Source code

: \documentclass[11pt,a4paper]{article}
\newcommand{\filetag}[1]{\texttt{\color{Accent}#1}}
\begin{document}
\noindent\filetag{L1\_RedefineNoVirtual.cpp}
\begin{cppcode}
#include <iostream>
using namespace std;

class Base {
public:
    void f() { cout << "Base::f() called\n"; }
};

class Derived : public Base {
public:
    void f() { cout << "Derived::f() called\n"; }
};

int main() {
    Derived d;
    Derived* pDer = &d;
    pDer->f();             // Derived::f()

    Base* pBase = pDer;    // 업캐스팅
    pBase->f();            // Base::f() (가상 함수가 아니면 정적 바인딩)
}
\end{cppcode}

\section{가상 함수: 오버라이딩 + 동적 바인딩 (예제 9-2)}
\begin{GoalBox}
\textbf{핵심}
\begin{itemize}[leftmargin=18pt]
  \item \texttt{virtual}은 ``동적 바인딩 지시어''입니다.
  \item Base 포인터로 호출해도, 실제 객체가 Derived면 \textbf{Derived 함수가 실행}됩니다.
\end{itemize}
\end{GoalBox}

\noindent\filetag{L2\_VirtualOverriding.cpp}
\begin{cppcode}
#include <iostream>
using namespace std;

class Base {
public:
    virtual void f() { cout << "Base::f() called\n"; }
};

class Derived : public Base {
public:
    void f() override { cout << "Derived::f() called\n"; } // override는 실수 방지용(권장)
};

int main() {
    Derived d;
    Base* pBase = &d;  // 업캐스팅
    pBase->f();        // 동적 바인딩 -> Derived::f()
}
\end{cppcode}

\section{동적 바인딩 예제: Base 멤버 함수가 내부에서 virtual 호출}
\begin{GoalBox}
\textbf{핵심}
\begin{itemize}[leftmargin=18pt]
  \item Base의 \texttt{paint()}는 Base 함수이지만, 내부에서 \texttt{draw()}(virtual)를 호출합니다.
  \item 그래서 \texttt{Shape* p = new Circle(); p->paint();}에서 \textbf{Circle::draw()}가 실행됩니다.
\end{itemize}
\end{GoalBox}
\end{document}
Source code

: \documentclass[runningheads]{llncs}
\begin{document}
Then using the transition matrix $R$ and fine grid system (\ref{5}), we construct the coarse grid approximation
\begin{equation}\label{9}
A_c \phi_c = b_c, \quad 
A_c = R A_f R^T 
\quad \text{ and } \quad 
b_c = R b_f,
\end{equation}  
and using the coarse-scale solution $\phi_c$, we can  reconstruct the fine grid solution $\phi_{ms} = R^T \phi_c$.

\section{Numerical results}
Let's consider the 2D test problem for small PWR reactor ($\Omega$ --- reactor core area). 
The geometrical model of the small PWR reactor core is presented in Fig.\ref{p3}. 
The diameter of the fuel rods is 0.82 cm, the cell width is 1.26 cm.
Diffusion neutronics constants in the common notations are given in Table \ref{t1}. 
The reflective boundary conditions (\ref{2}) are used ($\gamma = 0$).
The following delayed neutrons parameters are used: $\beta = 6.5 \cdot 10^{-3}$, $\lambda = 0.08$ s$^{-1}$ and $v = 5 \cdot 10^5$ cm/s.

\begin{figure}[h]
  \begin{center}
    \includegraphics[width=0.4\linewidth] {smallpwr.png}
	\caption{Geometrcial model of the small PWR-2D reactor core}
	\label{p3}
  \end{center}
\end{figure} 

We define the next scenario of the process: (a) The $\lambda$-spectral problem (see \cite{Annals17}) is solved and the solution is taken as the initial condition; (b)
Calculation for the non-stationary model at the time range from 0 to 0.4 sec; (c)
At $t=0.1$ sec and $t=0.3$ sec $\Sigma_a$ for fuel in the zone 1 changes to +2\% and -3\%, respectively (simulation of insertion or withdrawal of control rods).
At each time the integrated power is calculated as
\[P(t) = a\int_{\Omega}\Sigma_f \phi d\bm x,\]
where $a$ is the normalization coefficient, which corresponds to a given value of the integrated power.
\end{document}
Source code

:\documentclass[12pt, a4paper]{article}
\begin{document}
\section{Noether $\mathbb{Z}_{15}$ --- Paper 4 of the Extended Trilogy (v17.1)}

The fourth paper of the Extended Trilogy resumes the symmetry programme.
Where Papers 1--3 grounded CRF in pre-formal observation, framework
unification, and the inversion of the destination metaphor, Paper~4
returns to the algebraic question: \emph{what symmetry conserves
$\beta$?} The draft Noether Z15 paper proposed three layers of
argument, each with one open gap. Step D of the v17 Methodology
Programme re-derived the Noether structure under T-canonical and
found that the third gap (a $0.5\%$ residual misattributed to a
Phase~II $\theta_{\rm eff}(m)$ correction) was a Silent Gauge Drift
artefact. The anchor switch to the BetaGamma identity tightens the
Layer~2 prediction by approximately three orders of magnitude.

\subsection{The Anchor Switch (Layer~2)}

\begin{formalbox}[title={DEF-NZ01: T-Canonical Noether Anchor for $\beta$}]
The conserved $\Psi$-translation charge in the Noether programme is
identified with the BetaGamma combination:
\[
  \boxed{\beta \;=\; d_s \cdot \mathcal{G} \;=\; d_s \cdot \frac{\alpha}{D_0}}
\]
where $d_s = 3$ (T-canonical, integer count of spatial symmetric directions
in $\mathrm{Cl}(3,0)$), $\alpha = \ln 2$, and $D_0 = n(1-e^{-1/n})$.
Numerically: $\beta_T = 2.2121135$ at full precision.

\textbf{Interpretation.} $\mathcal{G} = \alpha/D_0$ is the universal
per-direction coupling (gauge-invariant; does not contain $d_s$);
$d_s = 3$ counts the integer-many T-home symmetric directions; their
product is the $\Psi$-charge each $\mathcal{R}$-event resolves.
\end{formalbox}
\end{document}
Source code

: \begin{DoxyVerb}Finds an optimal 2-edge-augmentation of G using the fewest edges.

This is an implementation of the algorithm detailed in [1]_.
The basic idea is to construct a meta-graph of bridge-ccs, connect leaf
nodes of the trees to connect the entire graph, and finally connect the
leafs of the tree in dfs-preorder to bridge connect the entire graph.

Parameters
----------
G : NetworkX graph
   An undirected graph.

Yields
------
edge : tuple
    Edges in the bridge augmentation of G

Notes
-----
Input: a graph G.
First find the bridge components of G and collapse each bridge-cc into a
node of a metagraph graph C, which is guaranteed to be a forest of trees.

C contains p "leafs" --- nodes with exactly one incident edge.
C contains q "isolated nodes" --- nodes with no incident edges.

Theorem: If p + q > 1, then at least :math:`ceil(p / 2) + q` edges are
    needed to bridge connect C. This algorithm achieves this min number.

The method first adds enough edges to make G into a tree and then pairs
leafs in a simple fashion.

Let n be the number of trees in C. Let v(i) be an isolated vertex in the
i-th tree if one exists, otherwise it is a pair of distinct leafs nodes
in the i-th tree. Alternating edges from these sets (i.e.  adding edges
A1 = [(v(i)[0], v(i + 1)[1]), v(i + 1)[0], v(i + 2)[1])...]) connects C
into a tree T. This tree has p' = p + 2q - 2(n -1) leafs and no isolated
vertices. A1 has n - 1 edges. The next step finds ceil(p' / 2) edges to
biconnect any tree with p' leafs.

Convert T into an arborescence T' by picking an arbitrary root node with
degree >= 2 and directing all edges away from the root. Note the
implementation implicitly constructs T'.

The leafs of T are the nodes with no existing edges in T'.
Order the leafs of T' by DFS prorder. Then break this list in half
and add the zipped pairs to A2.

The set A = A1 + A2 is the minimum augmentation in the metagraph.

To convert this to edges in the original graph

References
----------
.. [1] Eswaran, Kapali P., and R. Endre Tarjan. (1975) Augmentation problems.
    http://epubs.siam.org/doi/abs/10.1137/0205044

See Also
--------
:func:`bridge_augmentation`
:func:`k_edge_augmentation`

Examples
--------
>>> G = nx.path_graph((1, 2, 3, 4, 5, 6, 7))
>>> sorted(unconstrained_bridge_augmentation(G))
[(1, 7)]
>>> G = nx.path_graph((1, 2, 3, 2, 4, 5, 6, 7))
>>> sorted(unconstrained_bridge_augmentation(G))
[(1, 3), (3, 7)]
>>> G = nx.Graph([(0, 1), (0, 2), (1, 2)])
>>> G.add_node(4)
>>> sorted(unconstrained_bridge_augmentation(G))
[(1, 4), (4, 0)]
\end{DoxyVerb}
++++++++++
▸ **Action item**
Lines holding the string "called": find them in the listing above and copy each one.

▸ **Task result**
    void f() { cout << "Base::f() called\n"; }
    void f() { cout << "Derived::f() called\n"; }
    virtual void f() { cout << "Base::f() called\n"; }
    void f() override { cout << "Derived::f() called\n"; } // override는 실수 방지용(권장)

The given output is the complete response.